Now, I may not like french onion soup. But the role of the critic is not to tell us whether or not he likes french onion soup, it is to tell us if this idea is executed as well as it can be and if it is successful in what it purports to be. How close is this to an ideal french onion soup (a bit aristotilian, I know)? Or, is this a worthwhile vision of what a french onion soup can be? Even further, is, and why is, this still french onion soup? This is why Taillevent and WD-50 can be rated on the same scale: we are judging them based on how well they execute what they are trying to do and taste is a huge part of that.

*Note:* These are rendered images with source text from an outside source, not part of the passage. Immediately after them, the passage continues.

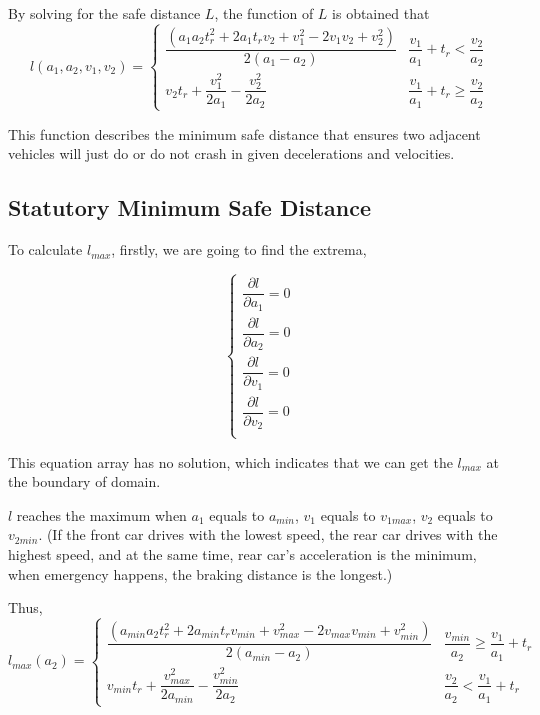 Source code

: By solving for the safe distance $ L $, the function of 
$ L $ is obtained that 
\begin{equation}
l(a_1, a_2, v_1, v_2) = 
\left \{
\begin{array}{cl}
\dfrac{(a_1a_2t_r^2 + 2a_1t_rv_2 + v_1^2 - 2v_1v_2 + 
v_2^2)}{2(a_1-a_2)} & 
\dfrac{v_1}{a_1} + t_r < \dfrac{v_2}{a_2}\\
v_2 t_r + \dfrac{v_1 ^ 2}{2a_1} -\dfrac{v_2^2}{2a_2} & 
\dfrac{v_1}{a_1} + t_r \geq \dfrac{v_2}{a_2}
\end{array}
\right .
\end{equation}

This function describes the minimum safe distance that 
ensures two adjacent vehicles will just do or do not 
crash in given decelerations and velocities.


\subsection{Statutory Minimum Safe Distance}

To calculate $l_{max}$, firstly, we are going to find the extrema,

\begin{displaymath}
\left \{
\begin{array}{cl}
\dfrac{\partial l}{\partial{a_1}} = 0 \\
\dfrac{\partial l}{\partial{a_2}} = 0 \\
\dfrac{\partial l}{\partial{v_1}} = 0 \\
\dfrac{\partial l}{\partial{v_2}} = 0 \\
\end{array}
\right .
\end{displaymath}

This equation array has no solution, which indicates that we can 
get the $l_{max}$ at the boundary of domain.

$l$ reaches the maximum when $a_1$ equals to $a_{min}$, { }$v_1$ 
equals to $v_{1max}$, $v_2$ equals to $v_{2min}$. (If the front 
car drives with the lowest speed, the rear car drives with the 
highest speed, and at the same time, rear car's acceleration is 
the minimum, when emergency happens, the braking distance is 
the longest.)

Thus,
\begin{displaymath}
l_{max}(a_2) = 
\left \{
\begin{array}{cl}
\dfrac{(a_{min}a_2t_r^2 + 2a_{min}t_rv_{min} + v_{max}^2 - 2v_{max}v_{min} + v_{min}^2)}{2(a_{min}-a_2)} & \dfrac{v_{min}}{a_2}  \geq \dfrac{v_1}{a_1} + t_r \\
v_{min} t_r + \dfrac{v_{max} ^ 2}{2a_{min}} -\dfrac{v_{min}^2}{2a_2} & \dfrac{v_2}{a_2}  < \dfrac{v_1}{a_1} + t_r
\end{array}
\right .
\end{displaymath}\\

To come back to the knot foie, the reason I think it's a bad dish is not because it doesn't taste good, it's because the statement it's trying to make is self-destructive; it's technique for technique's sake. It may be neat, but it's not great food. I can say that a dish at WD-50 that explores bitter flavours is successful in what it's trying to do even if I don't like bitter flavours because it is expressing those flavours how it intends to. I can go further and offer my opinion as to whether it works, but that is the subjective portion of the critique. But if the point of food is the expression of flavour (and presentation and other lesser things) through the application of technique to ingredients, I can't laud knot foie for the statement it makes. Because it doesn't make any sort of statement beyond "that's cool".